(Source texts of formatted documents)
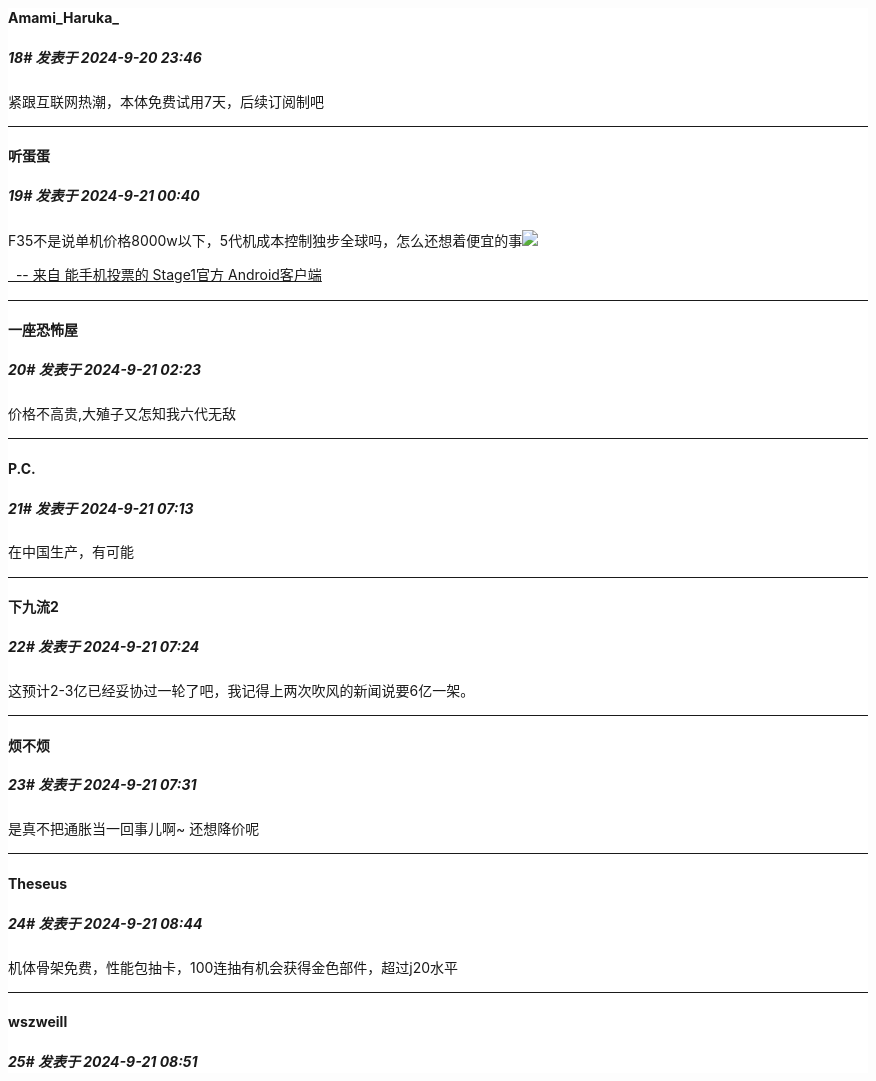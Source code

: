 ####  Amami_Haruka_  
##### 18#       发表于 2024-9-20 23:46

紧跟互联网热潮，本体免费试用7天，后续订阅制吧

*****

####  听蛋蛋  
##### 19#       发表于 2024-9-21 00:40

F35不是说单机价格8000w以下，5代机成本控制独步全球吗，怎么还想着便宜的事<img src="https://static.saraba1st.com/image/smiley/face2017/105.png" referrerpolicy="no-referrer">

[  -- 来自 能手机投票的 Stage1官方 Android客户端](https://www.coolapk.com/apk/140634)

*****

####  一座恐怖屋  
##### 20#       发表于 2024-9-21 02:23

价格不高贵,大殖子又怎知我六代无敌

*****

####  P.C.  
##### 21#       发表于 2024-9-21 07:13

在中国生产，有可能

*****

####  下九流2  
##### 22#       发表于 2024-9-21 07:24

这预计2-3亿已经妥协过一轮了吧，我记得上两次吹风的新闻说要6亿一架。

*****

####  烦不烦  
##### 23#       发表于 2024-9-21 07:31

是真不把通胀当一回事儿啊~ 还想降价呢

*****

####  Theseus  
##### 24#       发表于 2024-9-21 08:44

机体骨架免费，性能包抽卡，100连抽有机会获得金色部件，超过j20水平

*****

####  wszweill  
##### 25#       发表于 2024-9-21 08:51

§ **Task goal**
Skip the pictures, then retype every line above exactly.

§ **Task result**
Source code

: ####  Amami_Haruka_  
##### 18#       发表于 2024-9-20 23:46

紧跟互联网热潮，本体免费试用7天，后续订阅制吧

*****

####  听蛋蛋  
##### 19#       发表于 2024-9-21 00:40

F35不是说单机价格8000w以下，5代机成本控制独步全球吗，怎么还想着便宜的事<img src="https://static.saraba1st.com/image/smiley/face2017/105.png" referrerpolicy="no-referrer">

[  -- 来自 能手机投票的 Stage1官方 Android客户端](https://www.coolapk.com/apk/140634)

*****

####  一座恐怖屋  
##### 20#       发表于 2024-9-21 02:23

价格不高贵,大殖子又怎知我六代无敌

*****

####  P.C.  
##### 21#       发表于 2024-9-21 07:13

在中国生产，有可能

*****

####  下九流2  
##### 22#       发表于 2024-9-21 07:24

这预计2-3亿已经妥协过一轮了吧，我记得上两次吹风的新闻说要6亿一架。

*****

####  烦不烦  
##### 23#       发表于 2024-9-21 07:31

是真不把通胀当一回事儿啊~ 还想降价呢

*****

####  Theseus  
##### 24#       发表于 2024-9-21 08:44

机体骨架免费，性能包抽卡，100连抽有机会获得金色部件，超过j20水平

*****

####  wszweill  
##### 25#       发表于 2024-9-21 08:51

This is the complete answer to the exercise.